The analysis in the MSD Child Poverty report is based mainly on data from Stats NZ’s Household Economic Survey (HES). As noted earlier, the increased sample size starting with the 2018-19 survey allows more detailed breakdowns for children in different contexts to be reported with greater confidence (for example, poverty rates by their household type, the tenure of their household, the labour market status of their households, their ethnicity, and so on).
The surveys gather information on the usually resident population living in private dwellings. The survey therefore includes those living in retirement villages, but not those in non-private dwellings such as rest homes, hotels, motels, boarding houses and hostels.20 Other sorts of surveys are needed to obtain a picture of what life is like for those in more transient accommodation or those ‘living rough’.
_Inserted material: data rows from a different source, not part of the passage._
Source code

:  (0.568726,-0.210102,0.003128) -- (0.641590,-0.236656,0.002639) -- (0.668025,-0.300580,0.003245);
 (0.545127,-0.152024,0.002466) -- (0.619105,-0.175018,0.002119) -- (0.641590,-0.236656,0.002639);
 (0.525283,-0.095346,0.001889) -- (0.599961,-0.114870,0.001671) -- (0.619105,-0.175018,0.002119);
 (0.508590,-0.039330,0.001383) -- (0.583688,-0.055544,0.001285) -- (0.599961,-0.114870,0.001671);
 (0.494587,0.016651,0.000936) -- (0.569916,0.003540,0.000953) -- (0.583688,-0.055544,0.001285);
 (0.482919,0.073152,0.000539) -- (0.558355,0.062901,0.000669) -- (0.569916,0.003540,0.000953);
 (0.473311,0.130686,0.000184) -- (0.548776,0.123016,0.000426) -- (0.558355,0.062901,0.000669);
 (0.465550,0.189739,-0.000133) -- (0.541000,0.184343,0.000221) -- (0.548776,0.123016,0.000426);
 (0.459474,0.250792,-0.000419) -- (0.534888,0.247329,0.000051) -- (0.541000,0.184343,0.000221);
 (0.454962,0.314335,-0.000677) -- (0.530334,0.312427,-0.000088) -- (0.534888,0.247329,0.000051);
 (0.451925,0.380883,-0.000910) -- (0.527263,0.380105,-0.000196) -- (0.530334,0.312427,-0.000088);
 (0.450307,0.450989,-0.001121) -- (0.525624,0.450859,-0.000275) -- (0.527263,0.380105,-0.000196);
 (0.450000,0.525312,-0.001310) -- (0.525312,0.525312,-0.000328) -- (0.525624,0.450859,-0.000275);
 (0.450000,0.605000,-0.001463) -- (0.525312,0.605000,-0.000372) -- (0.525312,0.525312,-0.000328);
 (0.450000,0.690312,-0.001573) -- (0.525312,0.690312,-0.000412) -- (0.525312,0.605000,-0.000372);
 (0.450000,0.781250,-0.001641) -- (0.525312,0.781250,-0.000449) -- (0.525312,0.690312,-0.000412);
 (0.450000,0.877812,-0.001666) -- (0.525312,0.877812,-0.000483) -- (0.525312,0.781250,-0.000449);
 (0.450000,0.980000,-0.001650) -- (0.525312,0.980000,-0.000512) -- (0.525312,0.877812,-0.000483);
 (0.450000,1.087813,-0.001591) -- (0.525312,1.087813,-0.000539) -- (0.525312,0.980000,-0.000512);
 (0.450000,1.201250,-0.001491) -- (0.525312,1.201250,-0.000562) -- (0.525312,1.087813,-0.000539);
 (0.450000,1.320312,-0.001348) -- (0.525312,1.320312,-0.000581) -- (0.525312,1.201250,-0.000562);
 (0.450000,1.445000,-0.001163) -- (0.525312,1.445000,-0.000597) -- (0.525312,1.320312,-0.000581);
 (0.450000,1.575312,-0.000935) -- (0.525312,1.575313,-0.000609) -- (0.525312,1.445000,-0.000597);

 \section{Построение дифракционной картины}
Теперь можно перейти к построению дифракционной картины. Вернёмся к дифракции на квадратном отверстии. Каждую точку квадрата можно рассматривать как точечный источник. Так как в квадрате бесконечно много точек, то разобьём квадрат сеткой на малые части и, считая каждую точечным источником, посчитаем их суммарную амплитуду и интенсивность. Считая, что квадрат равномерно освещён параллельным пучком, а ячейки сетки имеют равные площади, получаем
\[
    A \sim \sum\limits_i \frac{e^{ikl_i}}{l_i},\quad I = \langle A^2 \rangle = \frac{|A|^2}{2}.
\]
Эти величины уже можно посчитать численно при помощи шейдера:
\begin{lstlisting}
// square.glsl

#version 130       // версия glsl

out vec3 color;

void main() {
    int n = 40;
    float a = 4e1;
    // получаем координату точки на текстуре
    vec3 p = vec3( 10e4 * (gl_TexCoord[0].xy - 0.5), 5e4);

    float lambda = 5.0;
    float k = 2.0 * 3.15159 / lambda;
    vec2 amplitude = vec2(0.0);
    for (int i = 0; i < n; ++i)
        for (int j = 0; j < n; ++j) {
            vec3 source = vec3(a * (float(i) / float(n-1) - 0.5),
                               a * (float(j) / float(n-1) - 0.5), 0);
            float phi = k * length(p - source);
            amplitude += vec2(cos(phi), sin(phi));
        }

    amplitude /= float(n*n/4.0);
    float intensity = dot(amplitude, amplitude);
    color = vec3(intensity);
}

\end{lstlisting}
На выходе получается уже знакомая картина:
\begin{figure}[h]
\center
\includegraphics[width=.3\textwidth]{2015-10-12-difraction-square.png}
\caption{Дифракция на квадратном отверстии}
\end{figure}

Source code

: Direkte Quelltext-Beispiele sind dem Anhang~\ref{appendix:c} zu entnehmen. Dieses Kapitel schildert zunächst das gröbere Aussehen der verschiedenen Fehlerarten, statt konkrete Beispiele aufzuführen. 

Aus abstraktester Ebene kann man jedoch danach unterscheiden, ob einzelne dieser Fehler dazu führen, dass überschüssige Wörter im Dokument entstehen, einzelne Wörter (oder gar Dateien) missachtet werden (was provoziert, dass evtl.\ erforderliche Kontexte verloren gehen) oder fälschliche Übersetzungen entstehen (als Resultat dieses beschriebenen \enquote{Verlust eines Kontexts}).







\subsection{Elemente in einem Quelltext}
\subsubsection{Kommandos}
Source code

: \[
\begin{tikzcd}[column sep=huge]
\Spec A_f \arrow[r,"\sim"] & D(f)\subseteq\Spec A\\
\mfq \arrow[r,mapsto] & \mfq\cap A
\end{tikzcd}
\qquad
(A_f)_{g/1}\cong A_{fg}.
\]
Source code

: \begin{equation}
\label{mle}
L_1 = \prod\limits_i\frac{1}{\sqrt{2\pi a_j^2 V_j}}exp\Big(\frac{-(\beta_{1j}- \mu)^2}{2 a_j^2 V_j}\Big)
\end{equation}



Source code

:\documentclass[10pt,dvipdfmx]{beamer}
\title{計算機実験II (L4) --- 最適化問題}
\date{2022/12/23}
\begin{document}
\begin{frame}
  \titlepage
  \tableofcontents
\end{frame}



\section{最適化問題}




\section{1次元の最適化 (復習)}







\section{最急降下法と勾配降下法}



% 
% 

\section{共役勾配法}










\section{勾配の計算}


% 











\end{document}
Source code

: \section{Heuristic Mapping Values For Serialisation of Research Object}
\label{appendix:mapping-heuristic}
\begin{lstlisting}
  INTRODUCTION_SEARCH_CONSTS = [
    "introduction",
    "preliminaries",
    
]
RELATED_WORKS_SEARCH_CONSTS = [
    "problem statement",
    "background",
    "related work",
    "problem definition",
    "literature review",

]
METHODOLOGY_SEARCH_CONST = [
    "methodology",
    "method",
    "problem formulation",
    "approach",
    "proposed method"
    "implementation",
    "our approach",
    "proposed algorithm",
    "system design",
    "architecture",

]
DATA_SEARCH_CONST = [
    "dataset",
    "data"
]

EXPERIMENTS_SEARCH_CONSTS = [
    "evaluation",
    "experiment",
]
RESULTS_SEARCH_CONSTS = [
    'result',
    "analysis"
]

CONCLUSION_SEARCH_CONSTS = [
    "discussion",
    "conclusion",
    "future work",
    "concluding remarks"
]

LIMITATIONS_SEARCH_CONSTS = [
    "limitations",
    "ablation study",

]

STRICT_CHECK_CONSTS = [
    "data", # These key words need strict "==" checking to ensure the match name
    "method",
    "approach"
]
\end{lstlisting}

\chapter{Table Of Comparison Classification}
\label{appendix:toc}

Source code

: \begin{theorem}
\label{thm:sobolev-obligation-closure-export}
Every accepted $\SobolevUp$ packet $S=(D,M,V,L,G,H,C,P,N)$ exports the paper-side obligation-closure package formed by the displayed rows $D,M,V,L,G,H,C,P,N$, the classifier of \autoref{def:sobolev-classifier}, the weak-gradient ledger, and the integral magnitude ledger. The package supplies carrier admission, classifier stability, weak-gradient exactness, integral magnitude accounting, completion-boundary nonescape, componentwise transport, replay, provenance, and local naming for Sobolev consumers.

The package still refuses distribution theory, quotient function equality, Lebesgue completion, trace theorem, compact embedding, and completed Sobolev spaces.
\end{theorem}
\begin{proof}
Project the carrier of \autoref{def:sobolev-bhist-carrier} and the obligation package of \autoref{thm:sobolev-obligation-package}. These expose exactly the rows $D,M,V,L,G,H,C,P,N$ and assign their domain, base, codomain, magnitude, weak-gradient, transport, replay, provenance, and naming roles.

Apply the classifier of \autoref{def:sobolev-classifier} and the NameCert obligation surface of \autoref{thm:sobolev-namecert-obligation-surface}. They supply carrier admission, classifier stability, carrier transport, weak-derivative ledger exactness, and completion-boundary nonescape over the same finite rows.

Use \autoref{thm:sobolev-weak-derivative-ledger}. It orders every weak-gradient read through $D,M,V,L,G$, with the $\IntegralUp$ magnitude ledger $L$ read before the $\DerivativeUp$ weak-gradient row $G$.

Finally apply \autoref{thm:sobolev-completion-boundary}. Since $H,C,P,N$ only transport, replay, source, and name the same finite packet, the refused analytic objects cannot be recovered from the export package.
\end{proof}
This does not mean that the survey does not reach households with very limited financial resources or those in more severe hardship. For example, in the 2018-19 HES: 724 of the households interviewed reported receiving help from a food bank or other community organisation more than once in the previous 12 months, 1698 households reported putting up with feeling cold ‘a lot’ in the previous 12 months because of needing to spend on other basics, and 25% came from the two most deprived NZDep13 deciles (ie the most deprived 20%).22 The achieved response rates for the most deprived NZDep13 deciles are similar to the overall response rate – for example, 75% for 2020-21 for deciles 8, 9 and 10.
Key Results
- Household income and liquid financial assets used together produce a more comprehensive and ‘unpacked’ picture of household material wellbeing / hardship than income alone.
- For a given household income, there is considerable variability in reported material wellbeing.
- Not all below an income poverty line are in hardship and not all above it are not in hardship.
- Persistent low income leads to higher material hardship.